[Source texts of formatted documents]
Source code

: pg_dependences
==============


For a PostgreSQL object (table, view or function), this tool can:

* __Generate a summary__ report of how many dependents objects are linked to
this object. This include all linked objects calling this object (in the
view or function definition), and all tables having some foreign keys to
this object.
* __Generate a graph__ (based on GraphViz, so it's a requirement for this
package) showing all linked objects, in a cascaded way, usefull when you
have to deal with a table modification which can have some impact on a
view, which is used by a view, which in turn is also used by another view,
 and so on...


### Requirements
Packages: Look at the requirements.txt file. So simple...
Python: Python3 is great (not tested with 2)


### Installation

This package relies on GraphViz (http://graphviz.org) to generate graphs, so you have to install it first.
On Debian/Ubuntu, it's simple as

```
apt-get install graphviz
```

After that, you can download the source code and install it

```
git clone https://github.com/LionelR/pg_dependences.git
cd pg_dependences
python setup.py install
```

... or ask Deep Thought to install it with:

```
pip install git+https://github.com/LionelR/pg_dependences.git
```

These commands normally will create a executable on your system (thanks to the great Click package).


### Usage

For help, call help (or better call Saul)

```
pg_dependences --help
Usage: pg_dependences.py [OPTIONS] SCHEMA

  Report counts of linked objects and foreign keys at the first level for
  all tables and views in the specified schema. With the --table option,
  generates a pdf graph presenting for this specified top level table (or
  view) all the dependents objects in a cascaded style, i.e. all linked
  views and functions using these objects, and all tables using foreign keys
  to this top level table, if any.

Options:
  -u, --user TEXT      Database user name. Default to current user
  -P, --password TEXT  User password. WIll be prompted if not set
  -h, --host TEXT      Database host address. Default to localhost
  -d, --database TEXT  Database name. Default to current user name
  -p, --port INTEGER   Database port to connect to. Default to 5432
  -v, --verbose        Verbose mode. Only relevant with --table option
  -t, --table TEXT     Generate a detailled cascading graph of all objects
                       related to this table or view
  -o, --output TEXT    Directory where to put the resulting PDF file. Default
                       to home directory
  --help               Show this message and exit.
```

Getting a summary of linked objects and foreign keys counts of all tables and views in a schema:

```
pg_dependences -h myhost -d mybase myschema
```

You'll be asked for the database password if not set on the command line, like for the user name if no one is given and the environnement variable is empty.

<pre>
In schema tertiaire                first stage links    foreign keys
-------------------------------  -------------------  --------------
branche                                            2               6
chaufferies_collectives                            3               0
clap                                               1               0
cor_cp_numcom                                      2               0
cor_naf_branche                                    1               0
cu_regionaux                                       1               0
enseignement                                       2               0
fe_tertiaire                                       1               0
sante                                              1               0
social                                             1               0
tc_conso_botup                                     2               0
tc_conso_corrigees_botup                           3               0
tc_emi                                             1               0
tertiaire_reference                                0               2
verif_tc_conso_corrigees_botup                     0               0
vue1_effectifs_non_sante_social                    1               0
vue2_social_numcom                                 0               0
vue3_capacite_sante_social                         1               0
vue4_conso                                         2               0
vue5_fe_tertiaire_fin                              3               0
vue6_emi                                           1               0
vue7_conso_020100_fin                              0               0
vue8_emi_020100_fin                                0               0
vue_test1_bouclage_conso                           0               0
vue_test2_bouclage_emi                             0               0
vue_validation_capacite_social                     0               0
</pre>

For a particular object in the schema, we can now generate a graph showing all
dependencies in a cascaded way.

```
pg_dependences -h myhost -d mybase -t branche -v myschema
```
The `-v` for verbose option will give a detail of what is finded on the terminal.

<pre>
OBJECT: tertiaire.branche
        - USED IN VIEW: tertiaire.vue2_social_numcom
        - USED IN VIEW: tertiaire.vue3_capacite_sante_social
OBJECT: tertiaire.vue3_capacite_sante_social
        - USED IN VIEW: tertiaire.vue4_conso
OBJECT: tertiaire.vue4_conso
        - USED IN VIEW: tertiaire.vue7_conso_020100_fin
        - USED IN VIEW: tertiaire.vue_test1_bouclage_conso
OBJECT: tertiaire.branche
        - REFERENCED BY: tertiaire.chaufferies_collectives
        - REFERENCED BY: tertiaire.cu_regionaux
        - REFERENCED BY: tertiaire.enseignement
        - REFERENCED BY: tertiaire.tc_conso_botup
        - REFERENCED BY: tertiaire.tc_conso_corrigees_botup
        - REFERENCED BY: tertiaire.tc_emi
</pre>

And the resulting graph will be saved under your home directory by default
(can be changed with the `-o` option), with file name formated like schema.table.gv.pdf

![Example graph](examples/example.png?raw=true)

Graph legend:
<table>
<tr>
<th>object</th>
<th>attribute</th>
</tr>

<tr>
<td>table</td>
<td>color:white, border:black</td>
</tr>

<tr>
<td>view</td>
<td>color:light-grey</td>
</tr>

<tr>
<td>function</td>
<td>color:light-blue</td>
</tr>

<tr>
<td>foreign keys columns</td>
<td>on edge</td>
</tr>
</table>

__Work to be completed__:
Every entry must be printed again, exactly as it reads.

__Response to this task__:
Source code

: pg_dependences
==============


For a PostgreSQL object (table, view or function), this tool can:

* __Generate a summary__ report of how many dependents objects are linked to
this object. This include all linked objects calling this object (in the
view or function definition), and all tables having some foreign keys to
this object.
* __Generate a graph__ (based on GraphViz, so it's a requirement for this
package) showing all linked objects, in a cascaded way, usefull when you
have to deal with a table modification which can have some impact on a
view, which is used by a view, which in turn is also used by another view,
 and so on...


### Requirements
Packages: Look at the requirements.txt file. So simple...
Python: Python3 is great (not tested with 2)


### Installation

This package relies on GraphViz (http://graphviz.org) to generate graphs, so you have to install it first.
On Debian/Ubuntu, it's simple as

```
apt-get install graphviz
```

After that, you can download the source code and install it

```
git clone https://github.com/LionelR/pg_dependences.git
cd pg_dependences
python setup.py install
```

... or ask Deep Thought to install it with:

```
pip install git+https://github.com/LionelR/pg_dependences.git
```

These commands normally will create a executable on your system (thanks to the great Click package).


### Usage

For help, call help (or better call Saul)

```
pg_dependences --help
Usage: pg_dependences.py [OPTIONS] SCHEMA

  Report counts of linked objects and foreign keys at the first level for
  all tables and views in the specified schema. With the --table option,
  generates a pdf graph presenting for this specified top level table (or
  view) all the dependents objects in a cascaded style, i.e. all linked
  views and functions using these objects, and all tables using foreign keys
  to this top level table, if any.

Options:
  -u, --user TEXT      Database user name. Default to current user
  -P, --password TEXT  User password. WIll be prompted if not set
  -h, --host TEXT      Database host address. Default to localhost
  -d, --database TEXT  Database name. Default to current user name
  -p, --port INTEGER   Database port to connect to. Default to 5432
  -v, --verbose        Verbose mode. Only relevant with --table option
  -t, --table TEXT     Generate a detailled cascading graph of all objects
                       related to this table or view
  -o, --output TEXT    Directory where to put the resulting PDF file. Default
                       to home directory
  --help               Show this message and exit.
```

Getting a summary of linked objects and foreign keys counts of all tables and views in a schema:

```
pg_dependences -h myhost -d mybase myschema
```

You'll be asked for the database password if not set on the command line, like for the user name if no one is given and the environnement variable is empty.

<pre>
In schema tertiaire                first stage links    foreign keys
-------------------------------  -------------------  --------------
branche                                            2               6
chaufferies_collectives                            3               0
clap                                               1               0
cor_cp_numcom                                      2               0
cor_naf_branche                                    1               0
cu_regionaux                                       1               0
enseignement                                       2               0
fe_tertiaire                                       1               0
sante                                              1               0
social                                             1               0
tc_conso_botup                                     2               0
tc_conso_corrigees_botup                           3               0
tc_emi                                             1               0
tertiaire_reference                                0               2
verif_tc_conso_corrigees_botup                     0               0
vue1_effectifs_non_sante_social                    1               0
vue2_social_numcom                                 0               0
vue3_capacite_sante_social                         1               0
vue4_conso                                         2               0
vue5_fe_tertiaire_fin                              3               0
vue6_emi                                           1               0
vue7_conso_020100_fin                              0               0
vue8_emi_020100_fin                                0               0
vue_test1_bouclage_conso                           0               0
vue_test2_bouclage_emi                             0               0
vue_validation_capacite_social                     0               0
</pre>

For a particular object in the schema, we can now generate a graph showing all
dependencies in a cascaded way.

```
pg_dependences -h myhost -d mybase -t branche -v myschema
```
The `-v` for verbose option will give a detail of what is finded on the terminal.

<pre>
OBJECT: tertiaire.branche
        - USED IN VIEW: tertiaire.vue2_social_numcom
        - USED IN VIEW: tertiaire.vue3_capacite_sante_social
OBJECT: tertiaire.vue3_capacite_sante_social
        - USED IN VIEW: tertiaire.vue4_conso
OBJECT: tertiaire.vue4_conso
        - USED IN VIEW: tertiaire.vue7_conso_020100_fin
        - USED IN VIEW: tertiaire.vue_test1_bouclage_conso
OBJECT: tertiaire.branche
        - REFERENCED BY: tertiaire.chaufferies_collectives
        - REFERENCED BY: tertiaire.cu_regionaux
        - REFERENCED BY: tertiaire.enseignement
        - REFERENCED BY: tertiaire.tc_conso_botup
        - REFERENCED BY: tertiaire.tc_conso_corrigees_botup
        - REFERENCED BY: tertiaire.tc_emi
</pre>

And the resulting graph will be saved under your home directory by default
(can be changed with the `-o` option), with file name formated like schema.table.gv.pdf

![Example graph](examples/example.png?raw=true)

Graph legend:
<table>
<tr>
<th>object</th>
<th>attribute</th>
</tr>

<tr>
<td>table</td>
<td>color:white, border:black</td>
</tr>

<tr>
<td>view</td>
<td>color:light-grey</td>
</tr>

<tr>
<td>function</td>
<td>color:light-blue</td>
</tr>

<tr>
<td>foreign keys columns</td>
<td>on edge</td>
</tr>
</table>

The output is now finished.